By: Reading Time: 3 Minutes

If you ask people on the street what tastes they know, most will be able to name four immediately: Sweet, salty, sour and bitter. The fifth, however, umami will name only the fewest and / or also know. But what does it taste like and what exactly is it?

The discovery

In 1907, Japanese professor Kikunae Ikeda discovered that he could not describe the taste of his seaweed broth simply by the terms sweet, salty, bitter, nor sour. He lacked a description for savoury, succulent, and aromatic. He therefore proposed the Japanese word “umami” as the name for this flavour.

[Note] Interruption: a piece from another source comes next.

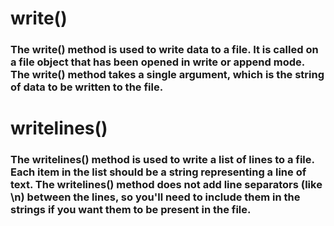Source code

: # write()

### The write() method is used to write data to a file. It is called on a file object that has been opened in write or append mode. The write() method takes a single argument, which is the string of data to be written to the file.

# writelines()

### The writelines() method is used to write a list of lines to a file. Each item in the list should be a string representing a line of text. The writelines() method does not add line separators (like \n) between the lines, so you'll need to include them in the strings if you want them to be present in the file.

The Chinese call it “Xian-Wei”. A year later, he succeeded in isolating the substance responsible for this taste, the sodium salt of glutamic acid (monosodium glutamate, MSG for short).

Our five flavours, including Umami

Image: KTCHNrebel

The human sense of taste on the tongue and in the throat can distinguish between different tastes. So if umami is to be a taste, humans must have a sensory receptor for that taste. 90 years later, this was identified by a team of researchers from the University of Miami.

Which food tastes umami?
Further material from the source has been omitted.